### PROBLEM DESCRIPTION
Across the entries that follow, tally every line holding the word "admin" and reply with the count alone.

(Records from a collection)
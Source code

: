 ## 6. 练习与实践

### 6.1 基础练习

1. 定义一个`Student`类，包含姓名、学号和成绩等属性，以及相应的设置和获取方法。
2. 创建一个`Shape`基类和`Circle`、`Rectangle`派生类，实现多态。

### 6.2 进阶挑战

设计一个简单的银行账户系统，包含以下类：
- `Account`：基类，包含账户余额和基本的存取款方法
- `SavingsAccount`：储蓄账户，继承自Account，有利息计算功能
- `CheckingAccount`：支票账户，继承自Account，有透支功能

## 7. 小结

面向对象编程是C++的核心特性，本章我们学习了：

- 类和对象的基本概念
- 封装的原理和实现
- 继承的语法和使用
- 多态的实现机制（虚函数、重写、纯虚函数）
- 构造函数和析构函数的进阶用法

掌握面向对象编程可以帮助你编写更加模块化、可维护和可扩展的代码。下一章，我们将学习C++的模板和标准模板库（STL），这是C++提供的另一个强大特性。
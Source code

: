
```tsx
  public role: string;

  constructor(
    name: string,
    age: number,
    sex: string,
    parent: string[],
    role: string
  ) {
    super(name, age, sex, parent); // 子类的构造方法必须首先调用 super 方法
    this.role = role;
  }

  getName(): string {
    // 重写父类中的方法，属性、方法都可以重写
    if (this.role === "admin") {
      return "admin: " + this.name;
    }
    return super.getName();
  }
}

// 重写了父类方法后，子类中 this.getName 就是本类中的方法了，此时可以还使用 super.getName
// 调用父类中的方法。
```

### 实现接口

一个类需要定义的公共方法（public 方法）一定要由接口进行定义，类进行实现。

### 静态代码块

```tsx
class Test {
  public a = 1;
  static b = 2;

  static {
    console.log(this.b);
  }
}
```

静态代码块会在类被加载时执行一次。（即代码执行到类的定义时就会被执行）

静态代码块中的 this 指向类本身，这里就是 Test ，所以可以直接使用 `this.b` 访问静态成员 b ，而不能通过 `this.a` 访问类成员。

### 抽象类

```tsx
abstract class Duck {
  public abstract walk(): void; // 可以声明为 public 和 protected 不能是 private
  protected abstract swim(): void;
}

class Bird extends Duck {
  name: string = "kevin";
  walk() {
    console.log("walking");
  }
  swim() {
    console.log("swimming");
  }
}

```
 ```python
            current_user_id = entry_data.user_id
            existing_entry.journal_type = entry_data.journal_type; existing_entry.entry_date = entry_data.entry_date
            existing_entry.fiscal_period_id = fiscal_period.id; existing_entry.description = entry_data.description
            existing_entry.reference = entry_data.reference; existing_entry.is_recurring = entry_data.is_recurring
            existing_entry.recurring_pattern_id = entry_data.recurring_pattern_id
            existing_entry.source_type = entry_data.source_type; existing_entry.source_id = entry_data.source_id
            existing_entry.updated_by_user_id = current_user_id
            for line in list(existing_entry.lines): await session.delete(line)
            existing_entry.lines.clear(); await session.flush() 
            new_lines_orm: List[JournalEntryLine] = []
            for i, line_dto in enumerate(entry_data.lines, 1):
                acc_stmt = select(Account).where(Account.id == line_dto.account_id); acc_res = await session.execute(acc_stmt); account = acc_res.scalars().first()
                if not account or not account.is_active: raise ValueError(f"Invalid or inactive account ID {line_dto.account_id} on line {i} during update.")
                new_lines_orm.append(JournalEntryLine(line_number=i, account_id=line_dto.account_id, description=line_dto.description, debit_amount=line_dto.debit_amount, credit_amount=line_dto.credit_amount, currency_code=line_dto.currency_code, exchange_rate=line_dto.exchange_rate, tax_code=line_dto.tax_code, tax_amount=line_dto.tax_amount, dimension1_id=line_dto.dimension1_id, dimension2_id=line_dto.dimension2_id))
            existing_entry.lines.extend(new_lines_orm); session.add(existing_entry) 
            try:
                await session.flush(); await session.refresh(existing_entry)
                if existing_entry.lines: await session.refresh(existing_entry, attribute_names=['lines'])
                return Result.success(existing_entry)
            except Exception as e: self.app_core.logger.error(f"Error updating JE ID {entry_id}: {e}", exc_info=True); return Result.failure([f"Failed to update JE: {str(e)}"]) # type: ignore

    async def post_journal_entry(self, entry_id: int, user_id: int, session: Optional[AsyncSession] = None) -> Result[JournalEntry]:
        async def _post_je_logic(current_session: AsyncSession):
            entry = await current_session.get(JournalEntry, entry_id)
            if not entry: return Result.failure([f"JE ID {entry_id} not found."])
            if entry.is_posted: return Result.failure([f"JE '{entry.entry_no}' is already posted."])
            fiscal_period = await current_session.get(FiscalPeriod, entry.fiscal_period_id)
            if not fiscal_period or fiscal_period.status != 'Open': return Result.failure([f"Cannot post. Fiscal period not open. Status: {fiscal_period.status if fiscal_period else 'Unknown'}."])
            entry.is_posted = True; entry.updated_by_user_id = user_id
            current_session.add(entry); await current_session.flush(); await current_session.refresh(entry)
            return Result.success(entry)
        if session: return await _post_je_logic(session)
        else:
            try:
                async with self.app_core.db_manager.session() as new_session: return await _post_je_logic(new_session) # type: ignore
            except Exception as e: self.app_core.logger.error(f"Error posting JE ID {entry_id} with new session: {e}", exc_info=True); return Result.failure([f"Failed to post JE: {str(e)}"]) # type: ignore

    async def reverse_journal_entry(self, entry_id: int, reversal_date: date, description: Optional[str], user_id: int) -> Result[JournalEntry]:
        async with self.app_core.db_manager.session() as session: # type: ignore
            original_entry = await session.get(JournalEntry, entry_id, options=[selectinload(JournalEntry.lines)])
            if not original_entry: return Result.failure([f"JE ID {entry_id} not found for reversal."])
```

### ANSWER SECTION
2